Under these circumstances, suppliers importing food into the UK could be forced to bear the immediate brunt of the costs, said David Sables, CEO of Sentinel Management Consultants. While new Brexit-related costs such as customs and potential tariffs should be passed onto supermarkets within days, he said, price hikes due to currency fluctuations can require up to three months’ notice under typical contractual agreements.
This is because currency fluctuations are expected to be managed by suppliers like any other variable cost such as labour, ingredients, or crude oil, and therefore typically require further negotiation with retailers to pass on, he said.
“It will be an expectation from the retailer that any currency movement will be swallowed by the supplier. For that three-month period, they are expected to just manage it.”
Tesco temporarily removed Unilever products from it shelves after the last sharp drop in the pound’s value in 2016, as the Marmite owner sought to raise prices to compensate for the shift.
Businesses typically hedge currencies to protect against sudden drops in exchange rates, but demand uncertainty due to coronavirus and concerns over Brexit-induced border disruption are inhibiting many suppliers from doing so ahead of the transition period.

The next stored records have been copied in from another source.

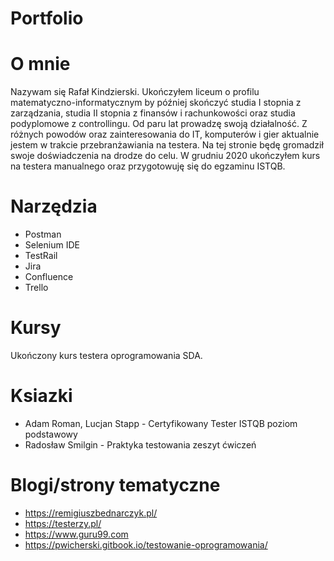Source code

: # Portfolio

# O mnie
Nazywam się Rafał Kindzierski. Ukończyłem liceum o profilu matematyczno-informatycznym by później skończyć studia I stopnia z zarządzania, studia II stopnia z finansów i rachunkowości oraz studia podyplomowe z controllingu. Od paru lat prowadzę swoją działalność. Z różnych powodów oraz zainteresowania do IT, komputerów i gier aktualnie jestem w trakcie przebranżawiania na testera. Na tej stronie będę gromadził swoje doświadczenia na drodze do celu. W grudniu 2020 ukończyłem kurs na testera manualnego oraz przygotowuję się do egzaminu ISTQB.
# Narzędzia 
* Postman
* Selenium IDE
* TestRail
* Jira
* Confluence
* Trello
# Kursy
Ukończony kurs testera oprogramowania SDA.
# Ksiazki
* Adam Roman, Lucjan Stapp - Certyfikowany Tester ISTQB poziom podstawowy
* Radosław Smilgin - Praktyka testowania zeszyt ćwiczeń

# Blogi/strony tematyczne
* https://remigiuszbednarczyk.pl/
* https://testerzy.pl/
* https://www.guru99.com
* https://pwicherski.gitbook.io/testowanie-oprogramowania/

Mark Palmer, COO at Hamilton Court FX, explained the dilemma facing businesses worried about border delays at the start of January.
“Let’s say you’ve got a hedge for a million euros worth of stock that’s coming in. Well, if only half of that comes in, you’re only going to need half the amount of euros potentially. But you’ve already got a contract in place for the full amount,” he said. “All of a sudden you’re left on the hook paying for something that hasn’t materialised.”
Supermarkets typically helped suppliers to hedge currency, which in “most times drives good practice,” said Palmer. But he said he was concerned that in circumstances like these, “it doesn’t allow any degree of autonomy or flexibility for when there are curveballs coming down the line, or fundamental changes to the way your business operates.”
Palmer said businesses must look to ensure there was sufficient flexibility in their hedging to allow payment dates to be moved if goods are delayed.
The issue is particularly acute for importers of fresh goods who are reliant on a steady flow of goods arriving from Europe, and therefore unlike businesses who can stockpile, will struggle to avoid the potentially volatile currency markets at the start of next year.
Nigel Jenney, CEO of the Fresh Produce Consortium, confirmed currency fluctuations were a “serious concern,” in which even a small margin of change could mean that “somebody in the supply chain will likely not break even”.
But any currency devaluation will likely take some time to filter through to prices facing shoppers, said Andrew Opie, director of food & sustainability at the British Retail Consortium.
“Retailers have long-term contracts, and use hedging contracts, to protect consumers from price rises, however a permanent devaluation of the sterling would ultimately put upwards pressure on prices at the till. The more imminent concern for consumer prices is the £3bn food tariff bill that will land on retailers from 1 January unless the UK government and EU can agree a zero-tariff deal.”